Look through the entries below for the string "readinfo", and copy each line where it is found.

Top of Data records

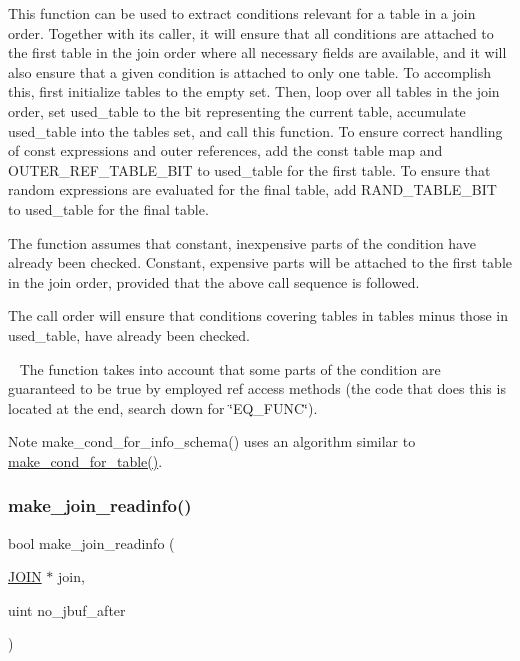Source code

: This function can be used to extract conditions relevant for a table in a join order. Together with its caller, it will ensure that all conditions are attached to the first table in the join order where all necessary fields are available, and it will also ensure that a given condition is attached to only one table. To accomplish this, first initialize {\ttfamily tables} to the empty set. Then, loop over all tables in the join order, set {\ttfamily used\+\_\+table} to the bit representing the current table, accumulate {\ttfamily used\+\_\+table} into the {\ttfamily tables} set, and call this function. To ensure correct handling of const expressions and outer references, add the const table map and O\+U\+T\+E\+R\+\_\+\+R\+E\+F\+\_\+\+T\+A\+B\+L\+E\+\_\+\+B\+IT to {\ttfamily used\+\_\+table} for the first table. To ensure that random expressions are evaluated for the final table, add R\+A\+N\+D\+\_\+\+T\+A\+B\+L\+E\+\_\+\+B\+IT to {\ttfamily used\+\_\+table} for the final table.

The function assumes that constant, inexpensive parts of the condition have already been checked. Constant, expensive parts will be attached to the first table in the join order, provided that the above call sequence is followed.

The call order will ensure that conditions covering tables in {\ttfamily tables} minus those in {\ttfamily used\+\_\+table}, have already been checked.

~\newline
 The function takes into account that some parts of the condition are guaranteed to be true by employed \textquotesingle{}ref\textquotesingle{} access methods (the code that does this is located at the end, search down for \char`\"{}\+E\+Q\+\_\+\+F\+U\+N\+C\char`\"{}).

\begin{DoxyNote}{Note}
make\+\_\+cond\+\_\+for\+\_\+info\+\_\+schema() uses an algorithm similar to \mbox{\hyperlink{group__Query__Optimizer_gaedf2fb3248e5d013e6a74b29dd9e7429}{make\+\_\+cond\+\_\+for\+\_\+table()}}. 
\end{DoxyNote}
\mbox{\label{group__Query__Optimizer_ga27b74179b9a9207753aa3f93a9df4225}} 
\subsubsection{\texorpdfstring{make\+\_\+join\+\_\+readinfo()}{make\_join\_readinfo()}}
{\footnotesize\ttfamily bool make\+\_\+join\+\_\+readinfo (\begin{DoxyParamCaption}\item[{\mbox{\hyperlink{classJOIN}{J\+O\+IN}} $\ast$}]{join,  }\item[{uint}]{no\+\_\+jbuf\+\_\+after }\end{DoxyParamCaption})}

Bottom of Data records

**Exercise solution**
\subsubsection{\texorpdfstring{make\+\_\+join\+\_\+readinfo()}{make\_join\_readinfo()}}
{\footnotesize\ttfamily bool make\+\_\+join\+\_\+readinfo (\begin{DoxyParamCaption}\item[{\mbox{\hyperlink{classJOIN}{J\+O\+IN}} $\ast$}]{join,  }\item[{uint}]{no\+\_\+jbuf\+\_\+after }\end{DoxyParamCaption})}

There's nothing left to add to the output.